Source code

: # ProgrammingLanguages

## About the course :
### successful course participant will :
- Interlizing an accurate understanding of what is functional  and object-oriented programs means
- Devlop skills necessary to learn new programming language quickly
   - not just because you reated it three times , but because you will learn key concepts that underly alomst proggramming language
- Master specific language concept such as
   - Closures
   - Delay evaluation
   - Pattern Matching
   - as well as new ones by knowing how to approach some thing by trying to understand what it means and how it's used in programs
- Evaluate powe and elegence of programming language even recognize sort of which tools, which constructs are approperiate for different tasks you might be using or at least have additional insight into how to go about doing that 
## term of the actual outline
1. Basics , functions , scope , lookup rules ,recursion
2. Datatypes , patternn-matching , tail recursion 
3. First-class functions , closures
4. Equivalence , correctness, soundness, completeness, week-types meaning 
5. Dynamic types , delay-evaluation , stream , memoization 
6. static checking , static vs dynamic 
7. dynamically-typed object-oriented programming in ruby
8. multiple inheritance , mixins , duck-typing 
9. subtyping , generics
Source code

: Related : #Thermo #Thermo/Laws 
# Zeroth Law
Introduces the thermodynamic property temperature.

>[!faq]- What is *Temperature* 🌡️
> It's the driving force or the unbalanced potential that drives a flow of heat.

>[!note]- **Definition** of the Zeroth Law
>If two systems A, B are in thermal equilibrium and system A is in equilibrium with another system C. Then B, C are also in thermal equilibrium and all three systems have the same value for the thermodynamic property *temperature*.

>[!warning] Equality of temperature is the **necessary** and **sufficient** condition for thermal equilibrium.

**********

== Problem to solve ==
The full listing needs to be transcribed exactly.

== Answer space ==
Source code

: # ProgrammingLanguages

## About the course :
### successful course participant will :
- Interlizing an accurate understanding of what is functional  and object-oriented programs means
- Devlop skills necessary to learn new programming language quickly
   - not just because you reated it three times , but because you will learn key concepts that underly alomst proggramming language
- Master specific language concept such as
   - Closures
   - Delay evaluation
   - Pattern Matching
   - as well as new ones by knowing how to approach some thing by trying to understand what it means and how it's used in programs
- Evaluate powe and elegence of programming language even recognize sort of which tools, which constructs are approperiate for different tasks you might be using or at least have additional insight into how to go about doing that 
## term of the actual outline
1. Basics , functions , scope , lookup rules ,recursion
2. Datatypes , patternn-matching , tail recursion 
3. First-class functions , closures
4. Equivalence , correctness, soundness, completeness, week-types meaning 
5. Dynamic types , delay-evaluation , stream , memoization 
6. static checking , static vs dynamic 
7. dynamically-typed object-oriented programming in ruby
8. multiple inheritance , mixins , duck-typing 
9. subtyping , generics
Source code

: Related : #Thermo #Thermo/Laws 
# Zeroth Law
Introduces the thermodynamic property temperature.

>[!faq]- What is *Temperature* 🌡️
> It's the driving force or the unbalanced potential that drives a flow of heat.

>[!note]- **Definition** of the Zeroth Law
>If two systems A, B are in thermal equilibrium and system A is in equilibrium with another system C. Then B, C are also in thermal equilibrium and all three systems have the same value for the thermodynamic property *temperature*.

>[!warning] Equality of temperature is the **necessary** and **sufficient** condition for thermal equilibrium.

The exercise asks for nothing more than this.